Link to the ACN NW Office Blog: www.acnnorthwest.blogspot.co.uk
Link to us on Facebook: www.facebook.com/acnuk.northwest
Follow me on Twitter: @ACNUK_NW   twitter.com/ACNUK_NW

Thanks for reading!  Caroline
 

The Official NW Office Phone Chair


The NW Office Phone Chair (complete with the NW Manager)
A picture--perhaps slightly out of focus—taken yesterday evening by my son has inspired the title of today’s entry. It is a picture of me talking on my work phone in my sitting room (or perhaps I should say the NW Office ‘Reception Area’.) This is, in fact, where I spend most of the time that I am on the phone despite the fact the NW Office, if you will, is located, as you know, in my dining room.  “Why?” you ask; and this is indeed a fair question. We have already established that I am just a tiny bit eccentric (although I prefer ‘individual’ or ‘unique’ to ‘eccentric’ to be honest), but this actually has nothing to do with endearing personality traits. Instead it has everything to do with signal and connectivity. Hold on a minute while I take off my Office Manager hat and put on my NW Office Head of IT hat.

Let me explain. My house was built in 1840; it is a tall thin town house and the external walls are nearly 2 feet thick (I’m not sure why this was quite necessary, but I can say that in the 14 years that we have lived here it has never fallen down—not even once!—so the original plan is working). My teenagers complain constantly about the internet connection and particularly about the mobile phone signal which appears to vary not just from floor to floor, but also from room to room. Maybe the whole rest of the world has to deal with this sort of thing as well. If so, they certainly do keep quiet about it; someone on the ACN resident ‘team’ is complaining about it pretty much all the time, I must say.

Anyway, what this means is that I have to make and receive calls on my work phone in the Reception Area where, naturally, I prefer to sit in my favourite seat—which I feel is more ‘managerial’ than the rest of the seating. It has the added bonus of being ever so slightly uncomfortable so that, at times of peak usage of the reception area, it is the seat least likely to be occupied by a sprawling teenager playing a video game or a sprawling cat or dog doing absolutely nothing at all. It is from this chair that I conduct two of my favourite ACN tasks: phoning up new potential parish representatives and receiving donations from benefactors. Both of these activities allow me to make personal connections with new people. Generally these are ACN supporters who live in the North West or North Wales, so I may get the chance to speak to them again or even to meet them at a future event.

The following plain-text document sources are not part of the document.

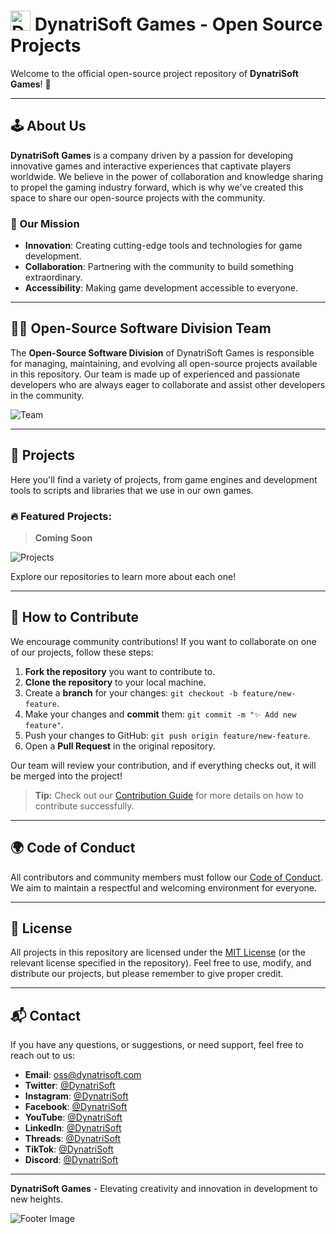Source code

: # <img src="https://s3.dynatrisoft.com/assets/logo/red.png" alt="DynatriSoft Logo" width="32" height="32"> DynatriSoft Games - Open Source Projects

Welcome to the official open-source project repository of **DynatriSoft Games**! 🚀

---

## 🕹️ About Us

**DynatriSoft Games** is a company driven by a passion for developing innovative games and interactive experiences that captivate players worldwide. We believe in the power of collaboration and knowledge sharing to propel the gaming industry forward, which is why we've created this space to share our open-source projects with the community.

### 🌟 Our Mission

- **Innovation**: Creating cutting-edge tools and technologies for game development.
- **Collaboration**: Partnering with the community to build something extraordinary.
- **Accessibility**: Making game development accessible to everyone.

---

## 🧑‍💻 Open-Source Software Division Team

The **Open-Source Software Division** of DynatriSoft Games is responsible for managing, maintaining, and evolving all open-source projects available in this repository. Our team is made up of experienced and passionate developers who are always eager to collaborate and assist other developers in the community.

![Team](https://yourimagelink.com/team.png)

---

## 📂 Projects

Here you'll find a variety of projects, from game engines and development tools to scripts and libraries that we use in our own games.

### 🔥 Featured Projects:

> **Coming Soon**

![Projects](https://yourimagelink.com/projects.png)

Explore our repositories to learn more about each one!

---

## 🤝 How to Contribute

We encourage community contributions! If you want to collaborate on one of our projects, follow these steps:

1. **Fork the repository** you want to contribute to.
2. **Clone the repository** to your local machine.
3. Create a **branch** for your changes: `git checkout -b feature/new-feature`.
4. Make your changes and **commit** them: `git commit -m "✨ Add new feature"`.
5. Push your changes to GitHub: `git push origin feature/new-feature`.
6. Open a **Pull Request** in the original repository.

Our team will review your contribution, and if everything checks out, it will be merged into the project!

> **Tip:** Check out our [Contribution Guide](link_to_contribution_guide) for more details on how to contribute successfully.

---

## 🌍 Code of Conduct

All contributors and community members must follow our [Code of Conduct](link_to_code_of_conduct). We aim to maintain a respectful and welcoming environment for everyone.

---

## 📜 License

All projects in this repository are licensed under the [MIT License](https://opensource.org/license/mit) (or the relevant license specified in the repository). Feel free to use, modify, and distribute our projects, but please remember to give proper credit.

---

## 📬 Contact

If you have any questions, or suggestions, or need support, feel free to reach out to us:

- **Email**: oss@dynatrisoft.com
- **Twitter**: [@DynatriSoft](https://r.dynatrisoft.com/s/twitter)
- **Instagram**: [@DynatriSoft](https://r.dynatrisoft.com/s/instagram)
- **Facebook**: [@DynatriSoft](https://r.dynatrisoft.com/s/facebook)
- **YouTube**: [@DynatriSoft](https://r.dynatrisoft.com/s/youtube)
- **LinkedIn**: [@DynatriSoft](https://r.dynatrisoft.com/s/linkedin)
- **Threads**: [@DynatriSoft](https://r.dynatrisoft.com/s/threads)
- **TikTok**: [@DynatriSoft](https://r.dynatrisoft.com/s/tiktok)
- **Discord**: [@DynatriSoft](https://r.dynatrisoft.com/s/discord)

---

**DynatriSoft Games** - Elevating creativity and innovation in development to new heights.

![Footer Image](https://yourimagelink.com/footer.png)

This week I have spoken to six ACN benefactors and contacted seven new parish reps (all of the reps courtesy of Chris Robson, Area Secretary for the Diocese of Lancaster and truly excellent recruiter of ACN Parish Representatives). I have also spoken at some length to a current parish rep who is looking for new ways to help us within her parish. Each conversation was interesting, informative and even inspiring in its own way. I love this part of my job.

So, the next time you ring the NW Office on the mobile number, if you open this blog entry and stare at the picture, you can experience a virtual visit to the NW Office Reception Area…just don’t expect things to be too tidy—remember, I am still looking for a volunteer cleaner!